A woman from our local rose club has offered that I can go this week and dig up a new plant that has grown from where she had rosa bracteata removed. This is a species (wild) rose and I am thinking of adding it to the banksia normalis that I have planted to grow over my new horse shelter. I am impatient and it looks like the normalis will be lovely in about 10 years and it can stay there but the bracteata grows very quickly and also flowers most of the year. Maybe I will need the horse to keep these two monsters "fringe pruned" where they will (I hope) spill down over the colorbond roof and the horses eating them at Ellie's head height will be perfect. They are planted at the back of the shelter and have to go up vertically for 3 metres or more then spill down over the north facing roof.
The more I read about this rose makes me think how perfect it is for the Queensland readers but then it is not a small rose.
Wow sounds absolutely fabulous Pamela.
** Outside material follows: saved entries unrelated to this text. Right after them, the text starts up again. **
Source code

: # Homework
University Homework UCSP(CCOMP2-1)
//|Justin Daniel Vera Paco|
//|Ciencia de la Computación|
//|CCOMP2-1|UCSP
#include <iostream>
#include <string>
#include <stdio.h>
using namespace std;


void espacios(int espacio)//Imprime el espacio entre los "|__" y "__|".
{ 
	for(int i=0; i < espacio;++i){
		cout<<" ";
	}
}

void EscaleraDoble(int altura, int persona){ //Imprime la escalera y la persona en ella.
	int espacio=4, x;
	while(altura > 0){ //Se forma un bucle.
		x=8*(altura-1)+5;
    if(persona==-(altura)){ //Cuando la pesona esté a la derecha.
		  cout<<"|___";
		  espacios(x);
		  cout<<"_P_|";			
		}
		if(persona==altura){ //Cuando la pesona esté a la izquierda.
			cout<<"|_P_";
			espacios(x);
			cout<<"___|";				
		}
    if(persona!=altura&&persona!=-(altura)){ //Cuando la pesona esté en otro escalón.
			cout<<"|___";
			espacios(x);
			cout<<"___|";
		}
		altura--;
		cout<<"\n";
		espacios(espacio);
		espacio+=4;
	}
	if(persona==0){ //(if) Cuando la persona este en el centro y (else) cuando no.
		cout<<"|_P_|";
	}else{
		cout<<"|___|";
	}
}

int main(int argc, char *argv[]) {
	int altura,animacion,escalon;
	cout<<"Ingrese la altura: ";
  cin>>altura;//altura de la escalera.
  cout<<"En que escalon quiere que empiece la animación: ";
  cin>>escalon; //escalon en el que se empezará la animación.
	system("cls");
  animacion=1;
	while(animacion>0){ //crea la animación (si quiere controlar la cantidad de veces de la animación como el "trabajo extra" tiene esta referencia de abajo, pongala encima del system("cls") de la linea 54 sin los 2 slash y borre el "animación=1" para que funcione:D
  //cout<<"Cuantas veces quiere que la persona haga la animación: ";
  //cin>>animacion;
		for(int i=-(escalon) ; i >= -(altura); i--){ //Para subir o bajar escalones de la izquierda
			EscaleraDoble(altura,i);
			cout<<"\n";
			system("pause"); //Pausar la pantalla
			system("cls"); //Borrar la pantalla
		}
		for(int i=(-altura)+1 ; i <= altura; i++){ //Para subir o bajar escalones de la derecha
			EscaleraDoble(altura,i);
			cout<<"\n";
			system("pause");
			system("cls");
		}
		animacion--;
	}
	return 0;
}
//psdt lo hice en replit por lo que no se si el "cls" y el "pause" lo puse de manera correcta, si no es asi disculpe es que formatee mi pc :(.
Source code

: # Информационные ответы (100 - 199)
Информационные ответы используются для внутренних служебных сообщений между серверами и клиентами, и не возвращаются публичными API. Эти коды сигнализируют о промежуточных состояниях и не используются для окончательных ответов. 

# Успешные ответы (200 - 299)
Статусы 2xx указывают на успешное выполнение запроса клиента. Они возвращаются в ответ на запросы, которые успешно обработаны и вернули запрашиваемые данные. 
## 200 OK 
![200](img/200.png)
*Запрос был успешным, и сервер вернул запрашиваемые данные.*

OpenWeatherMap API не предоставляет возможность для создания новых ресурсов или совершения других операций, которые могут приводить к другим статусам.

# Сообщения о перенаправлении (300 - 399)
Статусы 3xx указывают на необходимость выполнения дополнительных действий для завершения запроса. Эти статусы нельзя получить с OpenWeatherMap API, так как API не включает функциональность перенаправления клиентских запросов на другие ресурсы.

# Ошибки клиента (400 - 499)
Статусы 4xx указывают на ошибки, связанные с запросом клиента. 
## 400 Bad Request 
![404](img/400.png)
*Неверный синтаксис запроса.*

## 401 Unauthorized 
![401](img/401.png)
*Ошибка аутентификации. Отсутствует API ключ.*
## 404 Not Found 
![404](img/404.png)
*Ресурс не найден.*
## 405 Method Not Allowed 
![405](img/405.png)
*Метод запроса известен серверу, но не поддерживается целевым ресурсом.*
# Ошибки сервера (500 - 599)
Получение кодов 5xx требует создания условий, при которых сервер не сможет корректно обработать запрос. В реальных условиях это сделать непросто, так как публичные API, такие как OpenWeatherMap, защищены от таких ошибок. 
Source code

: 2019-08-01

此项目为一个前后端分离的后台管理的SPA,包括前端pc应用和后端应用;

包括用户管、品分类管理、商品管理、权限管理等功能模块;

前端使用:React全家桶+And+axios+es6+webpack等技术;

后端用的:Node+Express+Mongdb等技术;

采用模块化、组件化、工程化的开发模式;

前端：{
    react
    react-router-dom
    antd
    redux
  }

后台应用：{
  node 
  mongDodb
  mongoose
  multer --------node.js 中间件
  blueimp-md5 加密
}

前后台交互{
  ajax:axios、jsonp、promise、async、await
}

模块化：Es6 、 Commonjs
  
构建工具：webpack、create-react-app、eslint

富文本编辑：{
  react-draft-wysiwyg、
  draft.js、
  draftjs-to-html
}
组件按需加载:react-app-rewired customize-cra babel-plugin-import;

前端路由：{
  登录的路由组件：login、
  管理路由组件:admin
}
Sadly nowhere to put something that size here...however I do have some old sheds out at the farm that could use a rose growing over them...might actually help hold the sheds together in fact...LOL. So let us know how it grows.
It suckers well (hence me going to get some roots that have survived) so I may well be able to send you some jacqueline. Perfect for a farm shed! Although notice the "cruel barbs" referred to whereas Banksiae have none of them.
"The air of heaven is that which blows between a horse's ears."